My Time At Rugby (1869-74) -- By: Henry Hayman
BSac 57:225 (Jan 1900) p. 95
My Time At Rugby (1869-74)
From what was said in my previous article,1 it will be manifest, that on the soundness of loyalty in the School-house depended largely the diffusion of the same feeling in the School at large; and that, to insure that loyalty, the two School-house tutors must be of the same mind with the Headmaster and the conduits of his influence,—each, in fact, an alter ego to him. This the two gentlemen in question were obviously incapable of being. They had joined the league of the disaffected and cast in their lot with the opposition. If I had the power to dismiss both of them, the best course would have been to do so at once. But the senior of the two was a “foundation” master, and claimed to be only removable by the trustees who had appointed myself. I have stated the fatal weakness in their position, owing to their being a moribund body, expecting dissolution in two years’ time, which disinclined them to any energetic action, and in particular to this exercise of their authority.

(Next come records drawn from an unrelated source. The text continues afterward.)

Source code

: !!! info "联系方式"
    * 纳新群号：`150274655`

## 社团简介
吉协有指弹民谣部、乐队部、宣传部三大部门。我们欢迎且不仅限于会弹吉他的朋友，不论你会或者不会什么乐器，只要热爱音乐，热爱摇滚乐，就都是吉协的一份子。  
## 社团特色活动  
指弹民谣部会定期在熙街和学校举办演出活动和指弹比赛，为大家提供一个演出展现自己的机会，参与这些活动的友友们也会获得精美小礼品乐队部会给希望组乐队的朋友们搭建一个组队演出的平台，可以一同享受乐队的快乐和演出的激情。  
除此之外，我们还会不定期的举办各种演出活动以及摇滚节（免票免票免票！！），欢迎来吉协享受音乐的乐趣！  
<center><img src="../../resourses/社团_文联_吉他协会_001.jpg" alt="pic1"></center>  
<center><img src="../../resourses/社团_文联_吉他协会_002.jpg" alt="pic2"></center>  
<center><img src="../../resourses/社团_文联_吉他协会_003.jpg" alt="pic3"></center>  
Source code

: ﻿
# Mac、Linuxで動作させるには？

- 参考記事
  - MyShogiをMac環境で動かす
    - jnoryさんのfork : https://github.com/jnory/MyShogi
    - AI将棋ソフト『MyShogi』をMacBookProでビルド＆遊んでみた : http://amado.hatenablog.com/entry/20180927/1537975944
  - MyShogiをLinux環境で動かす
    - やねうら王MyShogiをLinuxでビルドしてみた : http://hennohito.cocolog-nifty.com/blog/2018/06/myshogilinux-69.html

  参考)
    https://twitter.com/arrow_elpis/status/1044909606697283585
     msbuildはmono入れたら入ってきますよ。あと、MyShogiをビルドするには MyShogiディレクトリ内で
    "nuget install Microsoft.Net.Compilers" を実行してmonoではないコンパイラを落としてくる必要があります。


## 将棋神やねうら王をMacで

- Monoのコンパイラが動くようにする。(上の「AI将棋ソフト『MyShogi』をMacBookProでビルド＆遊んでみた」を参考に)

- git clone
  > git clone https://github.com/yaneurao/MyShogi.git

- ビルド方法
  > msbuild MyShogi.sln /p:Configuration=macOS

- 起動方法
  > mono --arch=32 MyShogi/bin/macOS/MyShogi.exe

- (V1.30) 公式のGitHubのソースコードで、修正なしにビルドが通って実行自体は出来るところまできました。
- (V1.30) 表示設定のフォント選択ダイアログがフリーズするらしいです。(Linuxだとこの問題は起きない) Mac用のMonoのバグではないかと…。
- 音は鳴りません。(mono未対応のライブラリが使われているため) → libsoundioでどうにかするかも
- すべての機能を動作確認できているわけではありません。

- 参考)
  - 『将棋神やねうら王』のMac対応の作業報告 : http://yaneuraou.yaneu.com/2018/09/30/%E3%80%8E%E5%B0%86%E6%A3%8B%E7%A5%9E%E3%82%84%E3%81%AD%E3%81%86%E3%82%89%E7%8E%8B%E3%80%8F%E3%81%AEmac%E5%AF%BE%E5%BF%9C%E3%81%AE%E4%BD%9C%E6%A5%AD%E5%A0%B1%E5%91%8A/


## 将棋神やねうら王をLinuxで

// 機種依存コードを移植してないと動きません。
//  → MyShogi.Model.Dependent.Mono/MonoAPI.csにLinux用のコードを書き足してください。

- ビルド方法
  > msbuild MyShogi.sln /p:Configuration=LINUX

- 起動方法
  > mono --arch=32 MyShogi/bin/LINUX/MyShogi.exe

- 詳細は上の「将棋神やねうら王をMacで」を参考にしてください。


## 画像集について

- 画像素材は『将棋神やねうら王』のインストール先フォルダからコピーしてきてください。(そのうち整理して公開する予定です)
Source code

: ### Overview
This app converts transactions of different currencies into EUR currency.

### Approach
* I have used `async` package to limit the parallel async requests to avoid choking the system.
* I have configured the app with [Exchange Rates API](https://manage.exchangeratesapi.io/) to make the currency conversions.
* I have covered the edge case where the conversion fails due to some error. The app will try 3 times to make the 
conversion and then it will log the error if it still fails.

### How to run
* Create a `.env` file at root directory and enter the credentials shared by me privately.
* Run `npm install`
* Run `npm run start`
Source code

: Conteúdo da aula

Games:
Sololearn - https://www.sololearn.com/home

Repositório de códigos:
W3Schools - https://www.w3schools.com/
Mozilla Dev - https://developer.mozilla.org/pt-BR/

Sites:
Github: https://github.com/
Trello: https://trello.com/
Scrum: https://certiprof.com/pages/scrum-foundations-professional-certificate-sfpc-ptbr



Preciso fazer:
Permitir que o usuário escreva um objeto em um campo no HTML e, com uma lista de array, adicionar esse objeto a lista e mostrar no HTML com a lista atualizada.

This being so, it seemed inadvisable to remove at once and summarily the junior only. Besides, after the pacific offer I had held out, I felt bound in honor to give it time to work, although with less and less hope of any acceptance of it. On the contrary, I had little doubt that before
BSac 57:225 (Jan 1900) p. 96
long the junior tutor would give me some fresh ground, personal and tangible, for declaring his retention impossible; so I waited, and took the risk of a School-house outbreak, for indeed I had still less doubt that my own relations with the boys would strengthen my position as time went on. I was therefore no whit surprised one morning to hear that the gentleman in question addressed one of his pupils in my own House as follows: “If I was on speaking terms with the Headmaster, I should send you up for punishment.” I invite all who read to ponder the import of these words as between teacher and boy taught; and to regard them only as a sample of the total absence of reticence, in short of the outspoken avowal of disaffection and disloyalty, by one who claimed to be my most confidential agent, with which I was now confronted. That gentleman received his dismissal not long afterwards. At once the volleys of the hostile press opened afresh upon me, charging me with dismissing a well-deserving colleague “without assigning any reason, true or false.”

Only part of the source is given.